(Task requirements):
Would you quote every entry exactly, dropping only the pictures?

Plain-text document sources:
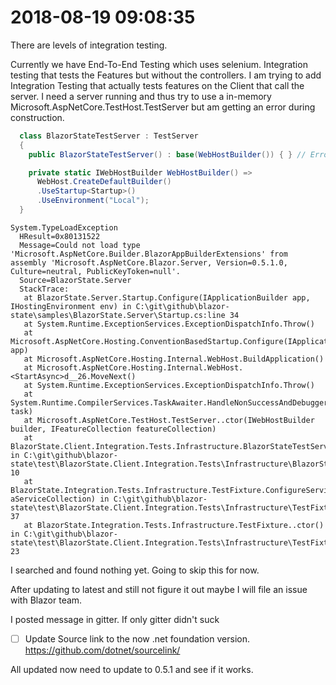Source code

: # 2018-08-19 09:08:35

There are levels of integration testing.

Currently we have End-To-End Testing which uses selenium.
Integration testing that tests the Features but without the controllers.
I am trying to add Integration Testing that actually tests features on the Client that call the server.
I need a server running and thus try to use a in-memory Microsoft.AspNetCore.TestHost.TestServer but am getting an error during construction.


```csharp
  class BlazorStateTestServer : TestServer
  {
    public BlazorStateTestServer() : base(WebHostBuilder()) { } // Error here in base

    private static IWebHostBuilder WebHostBuilder() =>
      WebHost.CreateDefaultBuilder()
      .UseStartup<Startup>()
      .UseEnvironment("Local");
  }

```

```
System.TypeLoadException
  HResult=0x80131522
  Message=Could not load type 'Microsoft.AspNetCore.Builder.BlazorAppBuilderExtensions' from assembly 'Microsoft.AspNetCore.Blazor.Server, Version=0.5.1.0, Culture=neutral, PublicKeyToken=null'.
  Source=BlazorState.Server
  StackTrace:
   at BlazorState.Server.Startup.Configure(IApplicationBuilder app, IHostingEnvironment env) in C:\git\github\blazor-state\samples\BlazorState.Server\Startup.cs:line 34
   at System.Runtime.ExceptionServices.ExceptionDispatchInfo.Throw()
   at Microsoft.AspNetCore.Hosting.ConventionBasedStartup.Configure(IApplicationBuilder app)
   at Microsoft.AspNetCore.Hosting.Internal.WebHost.BuildApplication()
   at Microsoft.AspNetCore.Hosting.Internal.WebHost.<StartAsync>d__26.MoveNext()
   at System.Runtime.ExceptionServices.ExceptionDispatchInfo.Throw()
   at System.Runtime.CompilerServices.TaskAwaiter.HandleNonSuccessAndDebuggerNotification(Task task)
   at Microsoft.AspNetCore.TestHost.TestServer..ctor(IWebHostBuilder builder, IFeatureCollection featureCollection)
   at BlazorState.Client.Integration.Tests.Infrastructure.BlazorStateTestServer..ctor() in C:\git\github\blazor-state\test\BlazorState.Client.Integration.Tests\Infrastructure\BlazorStateTestServer.cs:line 10
   at BlazorState.Integration.Tests.Infrastructure.TestFixture.ConfigureServices(ServiceCollection aServiceCollection) in C:\git\github\blazor-state\test\BlazorState.Client.Integration.Tests\Infrastructure\TestFixture.cs:line 37
   at BlazorState.Integration.Tests.Infrastructure.TestFixture..ctor() in C:\git\github\blazor-state\test\BlazorState.Client.Integration.Tests\Infrastructure\TestFixture.cs:line 23
```

I searched and found nothing yet.  Going to skip this for now.

After updating to latest and still not figure it out maybe I will file an issue with Blazor team.

I posted message in gitter.  If only gitter didn't suck

- [ ] Update Source link to the now .net foundation version. https://github.com/dotnet/sourcelink/ 

All updated now need to update to 0.5.1 and see if it works.
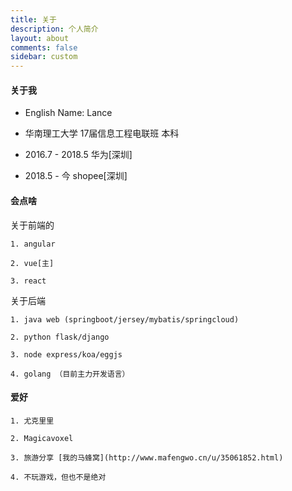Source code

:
 ```yaml
---
title: 关于
description: 个人简介
layout: about
comments: false
sidebar: custom
---
```



#### 关于我

- English Name: Lance

- 华南理工大学 17届信息工程电联班 本科

- 2016.7 - 2018.5 华为[深圳]
- 2018.5 - 今 shopee[深圳]


#### 会点啥

关于前端的 

	1. angular

	2. vue[主]

	3. react

关于后端

	1. java web (springboot/jersey/mybatis/springcloud)

	2. python flask/django

	3. node express/koa/eggjs

	4. golang （目前主力开发语言）

#### 爱好

	1. 尤克里里

	2. Magicavoxel 

	3. 旅游分享 [我的马蜂窝](http://www.mafengwo.cn/u/35061852.html)

	4. 不玩游戏，但也不是绝对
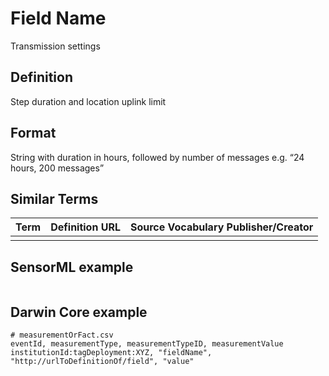 # Field Name
Transmission settings

## Definition 
Step duration and location uplink limit

## Format
String with duration in hours, followed by number of messages e.g. “24 hours, 200 messages”

## Similar Terms 
|Term|Definition URL|Source Vocabulary Publisher/Creator|
|----|----------|-----------------|
||||

## SensorML example
```xml

```
## Darwin Core example
```csv
# measurementOrFact.csv
eventId, measurementType, measurementTypeID, measurementValue
institutionId:tagDeployment:XYZ, "fieldName", "http://urlToDefinitionOf/field", "value"
```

(Task answer):
Source code

: # 2018-08-19 09:08:35

There are levels of integration testing.

Currently we have End-To-End Testing which uses selenium.
Integration testing that tests the Features but without the controllers.
I am trying to add Integration Testing that actually tests features on the Client that call the server.
I need a server running and thus try to use a in-memory Microsoft.AspNetCore.TestHost.TestServer but am getting an error during construction.


```csharp
  class BlazorStateTestServer : TestServer
  {
    public BlazorStateTestServer() : base(WebHostBuilder()) { } // Error here in base

    private static IWebHostBuilder WebHostBuilder() =>
      WebHost.CreateDefaultBuilder()
      .UseStartup<Startup>()
      .UseEnvironment("Local");
  }

```

```
System.TypeLoadException
  HResult=0x80131522
  Message=Could not load type 'Microsoft.AspNetCore.Builder.BlazorAppBuilderExtensions' from assembly 'Microsoft.AspNetCore.Blazor.Server, Version=0.5.1.0, Culture=neutral, PublicKeyToken=null'.
  Source=BlazorState.Server
  StackTrace:
   at BlazorState.Server.Startup.Configure(IApplicationBuilder app, IHostingEnvironment env) in C:\git\github\blazor-state\samples\BlazorState.Server\Startup.cs:line 34
   at System.Runtime.ExceptionServices.ExceptionDispatchInfo.Throw()
   at Microsoft.AspNetCore.Hosting.ConventionBasedStartup.Configure(IApplicationBuilder app)
   at Microsoft.AspNetCore.Hosting.Internal.WebHost.BuildApplication()
   at Microsoft.AspNetCore.Hosting.Internal.WebHost.<StartAsync>d__26.MoveNext()
   at System.Runtime.ExceptionServices.ExceptionDispatchInfo.Throw()
   at System.Runtime.CompilerServices.TaskAwaiter.HandleNonSuccessAndDebuggerNotification(Task task)
   at Microsoft.AspNetCore.TestHost.TestServer..ctor(IWebHostBuilder builder, IFeatureCollection featureCollection)
   at BlazorState.Client.Integration.Tests.Infrastructure.BlazorStateTestServer..ctor() in C:\git\github\blazor-state\test\BlazorState.Client.Integration.Tests\Infrastructure\BlazorStateTestServer.cs:line 10
   at BlazorState.Integration.Tests.Infrastructure.TestFixture.ConfigureServices(ServiceCollection aServiceCollection) in C:\git\github\blazor-state\test\BlazorState.Client.Integration.Tests\Infrastructure\TestFixture.cs:line 37
   at BlazorState.Integration.Tests.Infrastructure.TestFixture..ctor() in C:\git\github\blazor-state\test\BlazorState.Client.Integration.Tests\Infrastructure\TestFixture.cs:line 23
```

I searched and found nothing yet.  Going to skip this for now.

After updating to latest and still not figure it out maybe I will file an issue with Blazor team.

I posted message in gitter.  If only gitter didn't suck

- [ ] Update Source link to the now .net foundation version. https://github.com/dotnet/sourcelink/ 

All updated now need to update to 0.5.1 and see if it works.
Source code

:
 ```yaml
---
title: 关于
description: 个人简介
layout: about
comments: false
sidebar: custom
---
```



#### 关于我

- English Name: Lance

- 华南理工大学 17届信息工程电联班 本科

- 2016.7 - 2018.5 华为[深圳]
- 2018.5 - 今 shopee[深圳]


#### 会点啥

关于前端的 

	1. angular

	2. vue[主]

	3. react

关于后端

	1. java web (springboot/jersey/mybatis/springcloud)

	2. python flask/django

	3. node express/koa/eggjs

	4. golang （目前主力开发语言）

#### 爱好

	1. 尤克里里

	2. Magicavoxel 

	3. 旅游分享 [我的马蜂窝](http://www.mafengwo.cn/u/35061852.html)

	4. 不玩游戏，但也不是绝对
 # Field Name
Transmission settings

## Definition 
Step duration and location uplink limit

## Format
String with duration in hours, followed by number of messages e.g. “24 hours, 200 messages”

## Similar Terms 
|Term|Definition URL|Source Vocabulary Publisher/Creator|
|----|----------|-----------------|
||||

## SensorML example
```xml

```
## Darwin Core example
```csv
# measurementOrFact.csv
eventId, measurementType, measurementTypeID, measurementValue
institutionId:tagDeployment:XYZ, "fieldName", "http://urlToDefinitionOf/field", "value"
```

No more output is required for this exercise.